Some were brutalized in broad daylight by state security agents. Others were abducted from their homes. For some, it was mysterious deaths; but wisdom, experience, and common sense points to the club of old clueless men killing the innocent.

It is an abomination for the chicken to eat its own eggs. But the same is happening in Zimbabwe. Only that it is business as usual. How can political and economic cannibalism go unchecked, uncontested, unnoticed, and unchallenged?

Is this the Zimbabwe we want, a country where our destiny is delayed even though it cannot be denied?

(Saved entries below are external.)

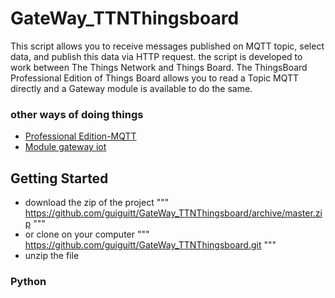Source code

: # GateWay_TTNThingsboard
This script allows you to receive messages published on MQTT topic, 
select data, and publish this data via HTTP request.
the script is developed to work between The Things Network and Things Board. 
The ThingsBoard Professional Edition  of Things Board allows you to read a Topic MQTT directly and a Gateway module 
is available to do the same.
### other ways of doing things 
* [Professional Edition-MQTT](https://thingsboard.io/docs/user-guide/integrations/mqtt/) 
* [Module gateway iot](https://thingsboard.io/docs/iot-gateway/)
## Getting Started
* download the zip of the project
"""
https://github.com/guiguitt/GateWay_TTNThingsboard/archive/master.zip
"""
* or clone on your computer 
"""
https://github.com/guiguitt/GateWay_TTNThingsboard.git
"""
* unzip the file 
### Python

The delayed destiny of Zimbabwe should not be denied
I have met a number of people who have lost hope in the restoration of our country. I have spoken to people who have condemned our country to its premature death. I have heard some people say Zimbabwe has reached a point of no return. Worse still, others believe that there is no Zimbabwe to talk about.

I respect their views. These words may sound pessimistic but they are true reflections of the dire situation that our country finds itself in.

Do we fold our hands and watch from afar as the little that remains of our country gets devoured? Do we tell our little brothers, innocent children, ambitious nephews, gifted aunts & uncles, talented sisters, and energetic cousins once or twice removed from us that there is no future for them?

Do we wake up every morning and pray for Armageddon because even hell can’t be worse than this? Or do we quietly suffer in the hope that some gods will remember us and fight our battles?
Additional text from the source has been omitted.